Buchtipp 08: Erlebte Aufgabenschwierigkeit bei der Unterrichtsplanung

In meinem letzten Blogposting habe ich ja bereits darauf verwiesen, dass im Rahmen des Forschungsprojektes ESIS der Universität Hildesheim mehrere Dissertationen im Entstehen oder bereits abgeschlossen sind. Nebst der  lesenswerten Dissertation von Andreas Bach „Kompetenzorientierung im Praktikum“, erschien 2013 auch eine qualitativ-inhalsanalytische Studie zu den Praktikumsphasen der universitären Lehrerbildung von Claudia Gassmann.

Gassmann, C. (2013). Erlebte Aufgabenschwierigkeit bei der Unterrichtsplanung in den Praktikumsphasen der universitären Lehrerbildung – Eine qualitativ-inhaltsanalytische Studie. Berlin: VS Springer.

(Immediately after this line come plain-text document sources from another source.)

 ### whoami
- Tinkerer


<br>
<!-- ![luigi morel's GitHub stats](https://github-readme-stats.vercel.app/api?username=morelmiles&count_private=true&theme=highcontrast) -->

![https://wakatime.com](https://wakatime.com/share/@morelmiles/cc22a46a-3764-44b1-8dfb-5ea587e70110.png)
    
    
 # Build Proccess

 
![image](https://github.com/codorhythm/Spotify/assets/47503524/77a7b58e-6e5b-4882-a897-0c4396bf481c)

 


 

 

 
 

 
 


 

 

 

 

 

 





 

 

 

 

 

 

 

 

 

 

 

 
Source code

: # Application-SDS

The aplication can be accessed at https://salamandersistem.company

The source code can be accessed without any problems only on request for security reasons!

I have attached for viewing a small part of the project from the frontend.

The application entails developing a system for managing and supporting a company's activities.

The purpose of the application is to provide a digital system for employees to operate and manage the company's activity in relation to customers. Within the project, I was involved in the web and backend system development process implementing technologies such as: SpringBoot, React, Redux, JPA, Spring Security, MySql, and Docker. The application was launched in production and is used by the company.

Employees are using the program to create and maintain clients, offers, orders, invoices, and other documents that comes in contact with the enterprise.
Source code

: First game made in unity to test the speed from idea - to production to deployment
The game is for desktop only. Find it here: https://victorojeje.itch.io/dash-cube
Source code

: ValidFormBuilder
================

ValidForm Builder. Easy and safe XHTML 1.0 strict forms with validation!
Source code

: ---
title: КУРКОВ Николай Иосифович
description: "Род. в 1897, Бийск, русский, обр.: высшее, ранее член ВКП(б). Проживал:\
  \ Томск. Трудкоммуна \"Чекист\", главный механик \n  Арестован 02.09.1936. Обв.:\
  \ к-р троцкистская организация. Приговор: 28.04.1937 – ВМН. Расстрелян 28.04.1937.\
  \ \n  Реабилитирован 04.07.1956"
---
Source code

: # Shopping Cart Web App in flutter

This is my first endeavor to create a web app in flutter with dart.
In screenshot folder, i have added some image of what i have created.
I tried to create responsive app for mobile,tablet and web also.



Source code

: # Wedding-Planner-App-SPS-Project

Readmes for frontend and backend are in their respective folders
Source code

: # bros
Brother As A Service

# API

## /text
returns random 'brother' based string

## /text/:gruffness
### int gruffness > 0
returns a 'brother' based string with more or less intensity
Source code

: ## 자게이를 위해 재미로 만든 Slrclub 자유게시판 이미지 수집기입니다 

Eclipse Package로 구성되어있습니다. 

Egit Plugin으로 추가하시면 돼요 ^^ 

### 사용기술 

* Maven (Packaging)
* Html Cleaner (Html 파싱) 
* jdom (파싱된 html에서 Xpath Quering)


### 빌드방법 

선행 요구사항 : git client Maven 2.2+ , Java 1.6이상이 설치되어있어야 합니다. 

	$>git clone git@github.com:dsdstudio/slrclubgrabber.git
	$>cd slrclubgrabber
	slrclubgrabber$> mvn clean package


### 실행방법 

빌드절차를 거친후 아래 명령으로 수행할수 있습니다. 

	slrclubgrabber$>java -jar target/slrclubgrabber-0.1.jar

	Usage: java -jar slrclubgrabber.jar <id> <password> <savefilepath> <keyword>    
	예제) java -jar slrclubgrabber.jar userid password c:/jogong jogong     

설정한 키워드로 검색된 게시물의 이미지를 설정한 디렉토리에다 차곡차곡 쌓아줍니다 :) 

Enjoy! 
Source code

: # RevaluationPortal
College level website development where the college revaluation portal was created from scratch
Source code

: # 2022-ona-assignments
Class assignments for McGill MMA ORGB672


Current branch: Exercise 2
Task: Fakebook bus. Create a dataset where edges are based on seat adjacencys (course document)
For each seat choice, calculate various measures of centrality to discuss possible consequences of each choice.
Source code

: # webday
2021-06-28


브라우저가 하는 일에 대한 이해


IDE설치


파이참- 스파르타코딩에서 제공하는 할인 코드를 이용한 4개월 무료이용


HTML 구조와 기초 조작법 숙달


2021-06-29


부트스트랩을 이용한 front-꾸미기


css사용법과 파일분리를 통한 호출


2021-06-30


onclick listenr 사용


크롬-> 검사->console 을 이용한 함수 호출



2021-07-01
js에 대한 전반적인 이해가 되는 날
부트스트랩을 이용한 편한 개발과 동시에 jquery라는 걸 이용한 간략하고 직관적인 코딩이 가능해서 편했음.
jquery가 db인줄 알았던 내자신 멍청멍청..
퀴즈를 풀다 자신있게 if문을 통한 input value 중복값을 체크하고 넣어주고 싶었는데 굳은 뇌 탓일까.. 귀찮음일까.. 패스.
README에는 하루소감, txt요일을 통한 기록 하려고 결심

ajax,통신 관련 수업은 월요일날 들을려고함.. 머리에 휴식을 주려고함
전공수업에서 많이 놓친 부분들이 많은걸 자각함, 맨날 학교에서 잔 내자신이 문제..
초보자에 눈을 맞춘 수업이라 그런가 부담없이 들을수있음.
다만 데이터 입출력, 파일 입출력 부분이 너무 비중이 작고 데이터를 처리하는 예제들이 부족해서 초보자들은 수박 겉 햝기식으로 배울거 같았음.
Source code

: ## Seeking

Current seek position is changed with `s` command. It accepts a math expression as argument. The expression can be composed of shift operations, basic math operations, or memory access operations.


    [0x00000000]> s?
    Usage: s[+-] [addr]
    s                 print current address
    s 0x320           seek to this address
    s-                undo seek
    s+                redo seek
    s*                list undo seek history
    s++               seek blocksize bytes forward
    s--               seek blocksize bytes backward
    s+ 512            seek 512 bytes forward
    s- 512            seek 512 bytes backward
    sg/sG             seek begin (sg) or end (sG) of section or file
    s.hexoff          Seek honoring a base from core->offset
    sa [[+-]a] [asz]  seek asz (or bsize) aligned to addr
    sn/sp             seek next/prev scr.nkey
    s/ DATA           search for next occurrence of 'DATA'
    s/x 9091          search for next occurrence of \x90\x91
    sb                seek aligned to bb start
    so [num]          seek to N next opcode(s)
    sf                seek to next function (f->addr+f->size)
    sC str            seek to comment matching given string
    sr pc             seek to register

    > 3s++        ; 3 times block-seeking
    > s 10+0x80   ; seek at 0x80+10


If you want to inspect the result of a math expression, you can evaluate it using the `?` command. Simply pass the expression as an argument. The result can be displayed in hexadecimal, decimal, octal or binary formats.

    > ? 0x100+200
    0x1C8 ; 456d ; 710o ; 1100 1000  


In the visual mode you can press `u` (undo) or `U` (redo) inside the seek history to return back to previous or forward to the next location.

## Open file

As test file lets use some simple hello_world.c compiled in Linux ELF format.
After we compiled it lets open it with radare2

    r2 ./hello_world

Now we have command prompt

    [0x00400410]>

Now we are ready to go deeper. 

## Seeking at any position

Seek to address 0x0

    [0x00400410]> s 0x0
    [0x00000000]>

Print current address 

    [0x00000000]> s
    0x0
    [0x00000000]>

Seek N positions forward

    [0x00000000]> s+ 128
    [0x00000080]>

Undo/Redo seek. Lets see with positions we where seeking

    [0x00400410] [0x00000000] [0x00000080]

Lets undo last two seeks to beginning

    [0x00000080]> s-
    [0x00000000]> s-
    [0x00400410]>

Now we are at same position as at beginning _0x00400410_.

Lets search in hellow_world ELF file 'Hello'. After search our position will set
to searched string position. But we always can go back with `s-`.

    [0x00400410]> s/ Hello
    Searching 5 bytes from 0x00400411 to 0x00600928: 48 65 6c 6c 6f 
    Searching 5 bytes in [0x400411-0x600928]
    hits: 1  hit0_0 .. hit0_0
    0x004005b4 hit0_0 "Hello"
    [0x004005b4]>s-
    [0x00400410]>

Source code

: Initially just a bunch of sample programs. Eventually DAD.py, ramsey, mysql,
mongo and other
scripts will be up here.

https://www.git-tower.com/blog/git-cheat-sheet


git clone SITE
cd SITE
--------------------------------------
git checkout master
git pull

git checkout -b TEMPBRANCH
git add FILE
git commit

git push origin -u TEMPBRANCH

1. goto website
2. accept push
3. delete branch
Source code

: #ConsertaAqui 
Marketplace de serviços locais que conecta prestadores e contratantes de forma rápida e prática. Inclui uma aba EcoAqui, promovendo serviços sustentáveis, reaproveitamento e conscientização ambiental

Darin wird retrospektiv das reale Unterrichtsplanungsverhalten angehender Lehrpersonen am Praktikumsstandort Hildesheim untersucht. Insbesondere die inhaltsanalytische Herausarbeitung subjektiver studentischer Schwierigkeiten mit unterrichtsplanerischen Aufgaben soll einen Beitrag zur Begründung für den derzeit eher als defizitär beklagten „Outcome“ universitärer Praxisphasen leisten. Die mit 508 Seiten sehr umfangreich ausgefallene Dissertation will u.a. folgende Fragen beantworten:

With regard to the „big“ didactic models of university teacher education (cf. Gudjons 2003) of Wolfgang Klafki (“Bildung-centered Didaktik” resp. “Critical-constructive Didaktik”), Paul Heimann and Wolfgang Schulz (“Berlin Model” resp. “Hamburg Model” of lesson planning) as well as their integrated modelling (cf. Arnold/Koch-Priewe 2010), the following empirical questions shall be answered:

(1) To which extend do Hildesheim university teacher students refer to those models in their written lesson planning schemes?

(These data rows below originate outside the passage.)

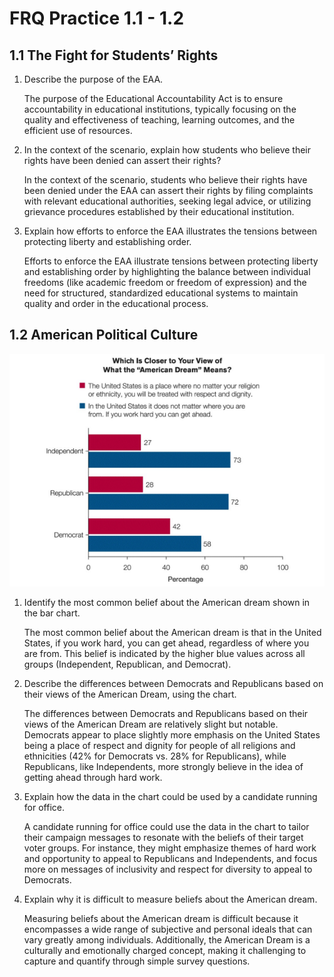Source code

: # FRQ Practice 1.1 - 1.2

## 1.1 The Fight for Students’ Rights

1. Describe the purpose of the EAA.

    The purpose of the Educational Accountability Act is to ensure accountability in educational institutions, typically focusing on the quality and effectiveness of teaching, learning outcomes, and the efficient use of resources.

2. In the context of the scenario, explain how students who believe their rights have been denied can assert their rights?

    In the context of the scenario, students who believe their rights have been denied under the EAA can assert their rights by filing complaints with relevant educational authorities, seeking legal advice, or utilizing grievance procedures established by their educational institution.

3. Explain how efforts to enforce the EAA illustrates the tensions between protecting liberty and establishing order.

    Efforts to enforce the EAA illustrate tensions between protecting liberty and establishing order by highlighting the balance between individual freedoms (like academic freedom or freedom of expression) and the need for structured, standardized educational systems to maintain quality and order in the educational process.

## 1.2 American Political Culture

![](american-dreams.png)

1. Identify the most common belief about the American dream shown in the bar chart.

    The most common belief about the American dream is that in the United States, if you work hard, you can get ahead, regardless of where you are from. This belief is indicated by the higher blue values across all groups (Independent, Republican, and Democrat).

2. Describe the differences between Democrats and Republicans based on their views of the American Dream, using the chart.

    The differences between Democrats and Republicans based on their views of the American Dream are relatively slight but notable. Democrats appear to place slightly more emphasis on the United States being a place of respect and dignity for people of all religions and ethnicities (42% for Democrats vs. 28% for Republicans), while Republicans, like Independents, more strongly believe in the idea of getting ahead through hard work.

3. Explain how the data in the chart could be used by a candidate running for office.

    A candidate running for office could use the data in the chart to tailor their campaign messages to resonate with the beliefs of their target voter groups. For instance, they might emphasize themes of hard work and opportunity to appeal to Republicans and Independents, and focus more on messages of inclusivity and respect for diversity to appeal to Democrats.

4. Explain why it is difficult to measure beliefs about the American dream.

    Measuring beliefs about the American dream is difficult because it encompasses a wide range of subjective and personal ideals that can vary greatly among individuals. Additionally, the American Dream is a culturally and emotionally charged concept, making it challenging to capture and quantify through simple survey questions.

2) Which difficulties do teacher students at Hildesheim University associate with the planning required of them and why are certain tasks considered as difficult?

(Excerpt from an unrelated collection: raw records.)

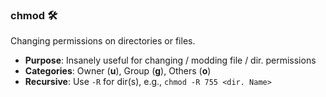 ### chmod 🛠️
Changing permissions on directories or files.
- **Purpose**: Insanely useful for changing / modding file / dir. permissions
- **Categories**: Owner (**u**), Group (**g**), Others (**o**)
- **Recursive**: Use `-R` for dir(s), e.g., `chmod -R 755 <dir. Name>`
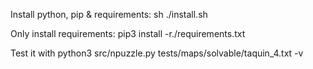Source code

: Install python, pip & requirements:
	sh ./install.sh

Only install requirements:
	pip3 install -r./requirements.txt


Test it with
	python3 src/npuzzle.py tests/maps/solvable/taquin_4.txt -v
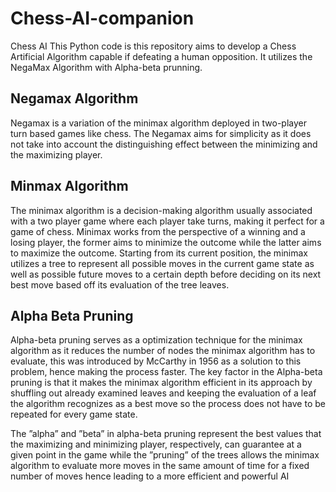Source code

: # Chess-AI-companion
Chess AI
This Python code is this repository aims to develop a Chess Artificial Algorithm capable if defeating a human opposition. It utilizes the NegaMax Algorithm with Alpha-beta prunning.
## Negamax Algorithm
Negamax is a variation of the minimax algorithm  deployed in two-player turn based games like chess. The Negamax aims for simplicity as it does not take into account the distinguishing effect between the minimizing and the maximizing player.
## Minmax Algorithm
The minimax algorithm is a decision-making algorithm usually associated with a two player game where each player take turns, making it perfect for a game of chess. Minimax works from the perspective of a winning and a losing player, the former aims to minimize the outcome while the latter aims to maximize the outcome. Starting from its current position, the minimax utilizes a tree to represent all possible moves in the
current game state as well as possible future moves to a certain depth before deciding on its next best move based off its evaluation of the tree leaves.
## Alpha Beta Pruning
Alpha-beta pruning serves as a optimization technique for the minimax algorithm as it reduces the number of nodes the minimax algorithm has to evaluate, this was introduced by McCarthy in 1956 as a solution to this problem, hence making the process faster. The key factor in the Alpha-beta pruning is that it makes the minimax algorithm efficient in its approach by shuffling out already examined leaves and keeping the evaluation of a leaf the algorithm recognizes as a best move so the process does not have to be repeated for every game state.

The ”alpha” and ”beta” in alpha-beta pruning represent the best values that the maximizing and minimizing player, respectively, can guarantee at a given point in the game while the ”pruning” of the trees allows the minimax algorithm to evaluate more moves in the same amount of time for a fixed number of moves hence leading to a more efficient and powerful AI
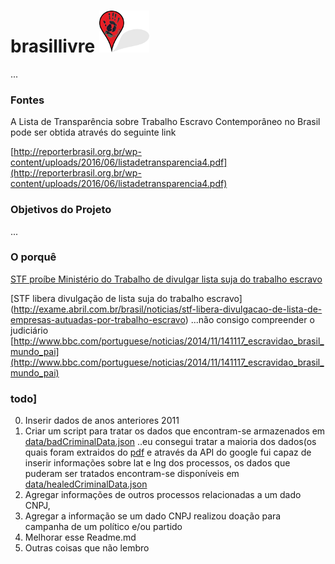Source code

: #   brasillivre ![alt text](readme.png "")
...
### Fontes
A Lista de Transparência sobre Trabalho Escravo Contemporâneo no Brasil pode ser obtida através do seguinte link

[http://reporterbrasil.org.br/wp-content/uploads/2016/06/listadetransparencia4.pdf](http://reporterbrasil.org.br/wp-content/uploads/2016/06/listadetransparencia4.pdf)

### Objetivos do Projeto
...
### O porquê
[STF proíbe Ministério do Trabalho de divulgar lista suja do trabalho escravo](http://oglobo.globo.com/economia/negocios/stf-proibe-ministerio-do-trabalho-de-divulgar-lista-suja-do-trabalho-escravo-14944492)


[STF libera divulgação de lista suja do trabalho escravo]
(http://exame.abril.com.br/brasil/noticias/stf-libera-divulgacao-de-lista-de-empresas-autuadas-por-trabalho-escravo)
...não consigo compreender o judiciário
[http://www.bbc.com/portuguese/noticias/2014/11/141117_escravidao_brasil_mundo_pai](http://www.bbc.com/portuguese/noticias/2014/11/141117_escravidao_brasil_mundo_pai)

### todo]
0. Inserir dados de anos anteriores 2011
1. Criar um script para tratar os dados que encontram-se armazenados em [data/badCriminalData.json](data/)
..eu  consegui tratar a maioria dos dados(os quais foram extraidos do [pdf](http://reporterbrasil.org.br/wp-content/uploads/2016/06/listadetransparencia4.pdf) e através da API do google fui capaz de inserir informações sobre lat e lng dos processos, os dados que puderam ser tratados encontram-se disponíveis em [data/healedCriminalData.json](data/)
2. Agregar informações de outros processos relacionadas a um dado CNPJ, 
3. Agregar a informação se um dado CNPJ realizou doação para campanha de um político e/ou partido
4. Melhorar esse Readme.md
5. Outras coisas que não  lembro


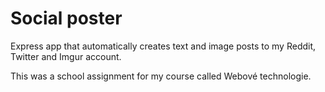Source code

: # Social poster
Express app that automatically creates text and image posts to my Reddit, Twitter and Imgur account.

This was a school assignment for my course called Webové technologie.
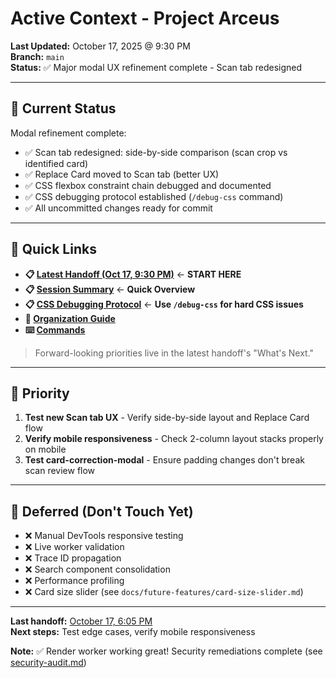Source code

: # Active Context - Project Arceus

**Last Updated:** October 17, 2025 @ 9:30 PM  
**Branch:** `main`  
**Status:** ✅ Major modal UX refinement complete - Scan tab redesigned

---

## 🎯 Current Status

Modal refinement complete:
- ✅ Scan tab redesigned: side-by-side comparison (scan crop vs identified card)
- ✅ Replace Card moved to Scan tab (better UX)
- ✅ CSS flexbox constraint chain debugged and documented
- ✅ CSS debugging protocol established (`/debug-css` command)
- ✅ All uncommitted changes ready for commit

---

## 📖 Quick Links

- **📋 [Latest Handoff (Oct 17, 9:30 PM)](./handoffs/2025/10-october/context_handoff_20251017_2130.md)** ← **START HERE**
- **📋 [Session Summary](./summaries/2025/10-october/session_summary_20251017_modal_ux.md)** ← **Quick Overview**
- **📋 [CSS Debugging Protocol](./css-debugging-protocol.md)** ← **Use `/debug-css` for hard CSS issues**
- **📂 [Organization Guide](./ORGANIZATION.md)**
- **⌨️ [Commands](./COMMAND_REFERENCE.md)**

> Forward-looking priorities live in the latest handoff's "What's Next."

---

## 🔴 Priority

1. **Test new Scan tab UX** - Verify side-by-side layout and Replace Card flow
2. **Verify mobile responsiveness** - Check 2-column layout stacks properly on mobile
3. **Test card-correction-modal** - Ensure padding changes don't break scan review flow

---

## 🚫 Deferred (Don't Touch Yet)

- ❌ Manual DevTools responsive testing
- ❌ Live worker validation  
- ❌ Trace ID propagation
- ❌ Search component consolidation
- ❌ Performance profiling
- ❌ Card size slider (see `docs/future-features/card-size-slider.md`)

---

**Last handoff:** [October 17, 6:05 PM](./handoffs/2025/10-october/context_handoff_20251017_1805.md)  
**Next steps:** Test edge cases, verify mobile responsiveness

**Note:** ✅ Render worker working great! Security remediations complete (see [security-audit.md](../security-audit.md))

Dass es sich bei der Unterrichtsplanung um eine sehr komplexe Aufgabe handelt verdeutlichte laut Gassmann (2013, S. 108) bereits Klafki wie folgt: „Die Unterrichtsvorbereitung ist eine jener Aufgaben des praktischen Schulmanns, in denen Grundprobleme der Schulpädagogik wie ein Brennpunkt zusammentreffen“ (Klafki 1958, S. 450). Die Autorin fügt dem Zitat jedoch noch einige Gründe an, weshalb diese Aufgabe komplex ist:

Als komplexe Aufgabe gilt der Prozess der Unterrichtsplanung vor allem deshalb, weil

  • Studierende dazu ‚gezwungen‘ sind, in einer relativ offenen Situation verschiedene Ressourcen zu mobilisieren, wozu Wissen, Fertigkeiten und Haltungen gehören,
  • die erforderlichen Ressourcen nicht explizit genannt werden,
  • die Aufgabenstellung in der Regel bedeutsam ist und sich auf berufliche Kompetenzen bezieht,
  • die von den Studierenden erarbeiteten Problemlösungen einzigartig sind, auch wenn den Aufgabenstellungen eine gewisse Standardisierung zugrunde liegt und
  • lediglich ähnliche aber nicht gleiche Aufgaben (Fallbearbeitungen) in der Ausbildung eingeübt wurden (vgl. Bertschy/Schneuwly 2006, S. 106).

Zudem zeigt Gassmann (2013) auf, dass Unterrichtsplanung einhergeht mit Handlungsplanung, da diese explizite Entscheidungen für didaktische Handlungen unter Verwendung didaktischer Modelle verlange. Sie erarbeitet auch, welche Forschungsergebnisse es zum Planungshandeln von erfahrenen Lehrpersonen resp. zukünftigen Lehrpersonen gibt, und stellt diese als synoptische und chronologische Darstellung im Anhang zur Verfügung.